## Assigned task
All lines in the data below carrying the string "duration" are to be located and copied.
::::
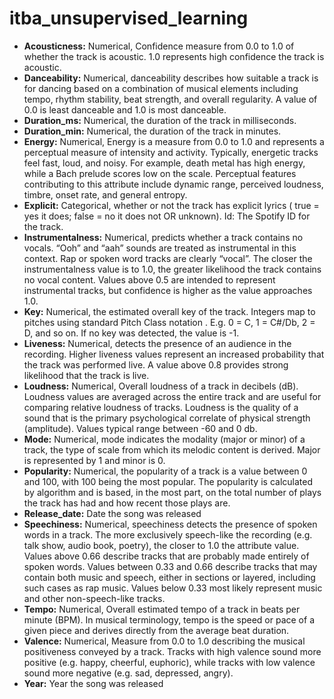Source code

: # itba_unsupervised_learning

- **Acousticness:** Numerical, Confidence measure from 0.0 to 1.0 of whether the track is acoustic. 1.0 represents high confidence the track is acoustic.
- **Danceability:** Numerical, danceability describes how suitable a track is for dancing based on a combination of musical elements including tempo, rhythm stability, beat strength, and overall regularity. A value of 0.0 is least danceable and 1.0 is most danceable.
- **Duration_ms:** Numerical, the duration of the track in milliseconds.
- **Duration_min:** Numerical, the duration of the track in minutes.
- **Energy:** Numerical, Energy is a measure from 0.0 to 1.0 and represents a perceptual measure of intensity and activity. Typically, energetic tracks feel fast, loud, and noisy. For example, death metal has high energy, while a Bach prelude scores low on the scale. Perceptual features contributing to this attribute include dynamic range, perceived loudness, timbre, onset rate, and general entropy.
- **Explicit:** Categorical, whether or not the track has explicit lyrics ( true = yes it does; false = no it does not OR unknown).
Id: The Spotify ID for the track.
- **Instrumentalness:** Numerical, predicts whether a track contains no vocals. “Ooh” and “aah” sounds are treated as instrumental in this context. Rap or spoken word tracks are clearly “vocal”. The closer the instrumentalness value is to 1.0, the greater likelihood the track contains no vocal content. Values above 0.5 are intended to represent instrumental tracks, but confidence is higher as the value approaches 1.0.
- **Key:** Numerical, the estimated overall key of the track. Integers map to pitches using standard Pitch Class notation . E.g. 0 = C, 1 = C#/Db, 2 = D, and so on. If no key was detected, the value is -1.
- **Liveness:** Numerical, detects the presence of an audience in the recording. Higher liveness values represent an increased probability that the track was performed live. A value above 0.8 provides strong likelihood that the track is live.
- **Loudness:** Numerical, Overall loudness of a track in decibels (dB). Loudness values are averaged across the entire track and are useful for comparing relative loudness of tracks. Loudness is the quality of a sound that is the primary psychological correlate of physical strength (amplitude). Values typical range between -60 and 0 db.
- **Mode:** Numerical, mode indicates the modality (major or minor) of a track, the type of scale from which its melodic content is derived. Major is represented by 1 and minor is 0.
- **Popularity:** Numerical, the popularity of a track is a value between 0 and 100, with 100 being the most popular. The popularity is calculated by algorithm and is based, in the most part, on the total number of plays the track has had and how recent those plays are.
- **Release_date:** Date the song was released
- **Speechiness:** Numerical, speechiness detects the presence of spoken words in a track. The more exclusively speech-like the recording (e.g. talk show, audio book, poetry), the closer to 1.0 the attribute value. Values above 0.66 describe tracks that are probably made entirely of spoken words. Values between 0.33 and 0.66 describe tracks that may contain both music and speech, either in sections or layered, including such cases as rap music. Values below 0.33 most likely represent music and other non-speech-like tracks.
- **Tempo:** Numerical, Overall estimated tempo of a track in beats per minute (BPM). In musical terminology, tempo is the speed or pace of a given piece and derives directly from the average beat duration.
- **Valence:** Numerical, Measure from 0.0 to 1.0 describing the musical positiveness conveyed by a track. Tracks with high valence sound more positive (e.g. happy, cheerful, euphoric), while tracks with low valence sound more negative (e.g. sad, depressed, angry).
- **Year:** Year the song was released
::::
## Result for this task
- **Duration_ms:** Numerical, the duration of the track in milliseconds.
- **Duration_min:** Numerical, the duration of the track in minutes.
- **Tempo:** Numerical, Overall estimated tempo of a track in beats per minute (BPM). In musical terminology, tempo is the speed or pace of a given piece and derives directly from the average beat duration.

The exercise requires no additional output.